The most satisfying tactic that Langsdorf exercises throughout the book is the constant switching between the thoughts and troubles of both the tweens and adults of the book. Spoiler alert: They’re pretty much the same. Does that boy like me? Do I like him? Should I like him? Why doesn’t anybody like me? Why doesn’t anybody understand me? What seems like a peak into a 12-year-old’s diary is really an examination about how those feelings never really go away, and how in adult life they may lead to much more dire consequences.

Given the title, I was led to believe that this ominous “White Elephant” would be a more central character in the novel, and it certainly was in the end. Yet as I discovered early in the novel, the “elephant in the room” not a physical one, but rather the secrets that these residents are keeping from one another. That does not mean that this is a gossip novel, though. Langsdorf crafts a novel that’s part-mystery, part-comedy and part-drama, all wrapped up in beautiful mix of humor and tension.

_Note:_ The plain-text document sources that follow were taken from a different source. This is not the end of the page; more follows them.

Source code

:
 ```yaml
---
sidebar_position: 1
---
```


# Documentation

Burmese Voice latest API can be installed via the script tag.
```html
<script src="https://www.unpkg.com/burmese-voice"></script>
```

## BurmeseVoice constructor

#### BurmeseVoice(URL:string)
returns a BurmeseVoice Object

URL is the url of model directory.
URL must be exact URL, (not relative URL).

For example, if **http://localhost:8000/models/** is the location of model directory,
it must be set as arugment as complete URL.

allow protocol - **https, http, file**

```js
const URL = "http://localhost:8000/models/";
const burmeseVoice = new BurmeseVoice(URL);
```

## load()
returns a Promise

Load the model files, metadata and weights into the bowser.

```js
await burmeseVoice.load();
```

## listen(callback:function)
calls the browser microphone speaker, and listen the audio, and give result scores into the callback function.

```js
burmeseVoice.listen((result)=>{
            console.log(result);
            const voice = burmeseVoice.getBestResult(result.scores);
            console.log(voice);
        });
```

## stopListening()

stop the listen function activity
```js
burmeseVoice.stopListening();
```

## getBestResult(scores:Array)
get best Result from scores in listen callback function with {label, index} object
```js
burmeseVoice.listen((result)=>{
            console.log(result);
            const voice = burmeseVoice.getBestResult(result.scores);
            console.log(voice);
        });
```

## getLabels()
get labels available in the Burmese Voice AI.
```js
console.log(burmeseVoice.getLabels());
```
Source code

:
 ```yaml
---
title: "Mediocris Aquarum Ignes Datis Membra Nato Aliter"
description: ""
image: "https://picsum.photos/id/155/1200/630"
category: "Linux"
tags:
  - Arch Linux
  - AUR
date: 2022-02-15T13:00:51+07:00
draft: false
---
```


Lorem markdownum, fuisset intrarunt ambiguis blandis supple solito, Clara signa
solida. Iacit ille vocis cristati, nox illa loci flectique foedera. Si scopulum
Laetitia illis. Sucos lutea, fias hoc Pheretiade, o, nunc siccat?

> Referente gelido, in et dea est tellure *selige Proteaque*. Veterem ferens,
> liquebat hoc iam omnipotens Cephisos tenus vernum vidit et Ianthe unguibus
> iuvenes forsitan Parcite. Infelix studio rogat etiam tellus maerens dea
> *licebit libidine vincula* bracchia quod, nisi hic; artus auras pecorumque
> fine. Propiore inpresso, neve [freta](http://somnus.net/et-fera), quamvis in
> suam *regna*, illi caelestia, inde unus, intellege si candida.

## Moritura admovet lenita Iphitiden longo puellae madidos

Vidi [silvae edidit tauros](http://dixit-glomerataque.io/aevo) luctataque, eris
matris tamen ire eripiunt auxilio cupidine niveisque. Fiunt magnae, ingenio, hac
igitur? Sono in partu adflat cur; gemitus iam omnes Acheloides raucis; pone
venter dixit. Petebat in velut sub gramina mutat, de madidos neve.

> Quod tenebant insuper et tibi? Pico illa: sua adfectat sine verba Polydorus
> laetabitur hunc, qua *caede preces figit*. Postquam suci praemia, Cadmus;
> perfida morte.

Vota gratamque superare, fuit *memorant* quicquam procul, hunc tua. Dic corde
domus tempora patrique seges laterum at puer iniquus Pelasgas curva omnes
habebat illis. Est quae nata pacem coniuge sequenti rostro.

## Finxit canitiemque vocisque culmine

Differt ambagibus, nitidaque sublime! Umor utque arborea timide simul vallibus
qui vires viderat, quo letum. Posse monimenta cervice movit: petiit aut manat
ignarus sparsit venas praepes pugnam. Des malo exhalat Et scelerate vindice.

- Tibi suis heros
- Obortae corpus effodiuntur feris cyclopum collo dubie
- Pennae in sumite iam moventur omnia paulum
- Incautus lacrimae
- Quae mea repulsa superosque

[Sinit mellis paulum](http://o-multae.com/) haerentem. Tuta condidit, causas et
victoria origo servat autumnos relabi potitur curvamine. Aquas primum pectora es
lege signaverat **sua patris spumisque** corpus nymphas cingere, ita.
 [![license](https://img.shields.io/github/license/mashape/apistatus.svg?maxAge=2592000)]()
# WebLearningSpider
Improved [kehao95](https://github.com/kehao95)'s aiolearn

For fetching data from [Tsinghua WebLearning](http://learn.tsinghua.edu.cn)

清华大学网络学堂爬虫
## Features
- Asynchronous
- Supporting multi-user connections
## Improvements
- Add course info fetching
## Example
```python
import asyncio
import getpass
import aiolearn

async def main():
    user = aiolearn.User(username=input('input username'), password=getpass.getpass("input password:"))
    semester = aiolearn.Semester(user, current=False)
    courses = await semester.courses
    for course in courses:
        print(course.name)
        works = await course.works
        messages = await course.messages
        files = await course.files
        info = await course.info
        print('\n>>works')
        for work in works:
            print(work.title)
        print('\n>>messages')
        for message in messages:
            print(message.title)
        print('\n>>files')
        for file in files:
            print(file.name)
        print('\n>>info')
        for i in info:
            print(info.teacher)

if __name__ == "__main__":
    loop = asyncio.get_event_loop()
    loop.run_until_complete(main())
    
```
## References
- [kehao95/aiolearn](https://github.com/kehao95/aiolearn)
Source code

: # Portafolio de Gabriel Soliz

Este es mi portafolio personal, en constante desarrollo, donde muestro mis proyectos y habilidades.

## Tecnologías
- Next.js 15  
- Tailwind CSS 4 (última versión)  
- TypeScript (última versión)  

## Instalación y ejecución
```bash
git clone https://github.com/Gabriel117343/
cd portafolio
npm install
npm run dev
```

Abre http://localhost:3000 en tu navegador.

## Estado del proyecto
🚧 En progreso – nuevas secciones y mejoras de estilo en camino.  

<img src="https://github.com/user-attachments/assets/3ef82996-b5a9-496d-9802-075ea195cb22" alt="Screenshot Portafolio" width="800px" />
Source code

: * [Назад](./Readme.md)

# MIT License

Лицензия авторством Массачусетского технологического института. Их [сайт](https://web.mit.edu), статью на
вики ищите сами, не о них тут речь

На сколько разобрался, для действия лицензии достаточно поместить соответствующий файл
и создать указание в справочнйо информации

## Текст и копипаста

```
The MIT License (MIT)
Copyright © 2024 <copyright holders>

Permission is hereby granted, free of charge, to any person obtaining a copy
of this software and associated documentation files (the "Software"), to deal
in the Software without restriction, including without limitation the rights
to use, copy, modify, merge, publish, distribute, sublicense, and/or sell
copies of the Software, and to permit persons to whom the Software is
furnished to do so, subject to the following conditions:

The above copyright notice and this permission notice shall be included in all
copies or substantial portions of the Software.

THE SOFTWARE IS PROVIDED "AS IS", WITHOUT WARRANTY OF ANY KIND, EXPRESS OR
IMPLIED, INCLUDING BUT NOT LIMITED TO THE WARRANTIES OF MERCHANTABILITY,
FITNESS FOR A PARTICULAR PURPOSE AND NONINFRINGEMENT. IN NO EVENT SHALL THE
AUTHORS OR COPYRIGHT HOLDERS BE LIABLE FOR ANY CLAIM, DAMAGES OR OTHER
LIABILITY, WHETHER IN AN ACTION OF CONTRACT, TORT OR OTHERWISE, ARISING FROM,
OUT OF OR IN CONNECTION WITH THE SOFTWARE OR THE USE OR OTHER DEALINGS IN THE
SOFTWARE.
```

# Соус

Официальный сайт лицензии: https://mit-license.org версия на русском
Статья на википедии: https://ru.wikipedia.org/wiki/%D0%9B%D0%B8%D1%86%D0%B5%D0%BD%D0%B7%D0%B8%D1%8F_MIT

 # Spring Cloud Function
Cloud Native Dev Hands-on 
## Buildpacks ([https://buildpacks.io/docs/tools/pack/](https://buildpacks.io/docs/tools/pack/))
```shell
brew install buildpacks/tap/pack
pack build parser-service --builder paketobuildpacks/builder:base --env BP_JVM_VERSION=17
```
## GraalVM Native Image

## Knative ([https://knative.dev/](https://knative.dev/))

That’s not to say this book works on universal experiences, though. Langsdorf’s book is most accessible to the exact people she is writing about: Sexually-repressed suburbia-dwellers with the time and money to care about trees and hosting guests. Langsdorf’s characters don’t have too many problems — an overbearing mother here, a bratty daughter there — but the way they deal with these first-world issues is too chaotic to pass up.

The trials and tumults of suburbia is never the most interesting topic to examine; growing up in suburban New Jersey, this is something I fully understand. Yet the suburbs are an incredible anthropological study, one that musicians, filmmakers and novelists alike have recognized and taken advantage of. Everything has an aside: Financial stability (but too much money makes you an outcast), mothers and fathers who are still together (but their lackluster sex drive is driving them apart), the ultimate neighborhood experience (but that comes with pettiness and town halls). It is pathetic, it is discouraging, it is absolutely delicious. Through Langsdorf’s words, one can’t help but willfully crawl back into the deranged suburb that they came from.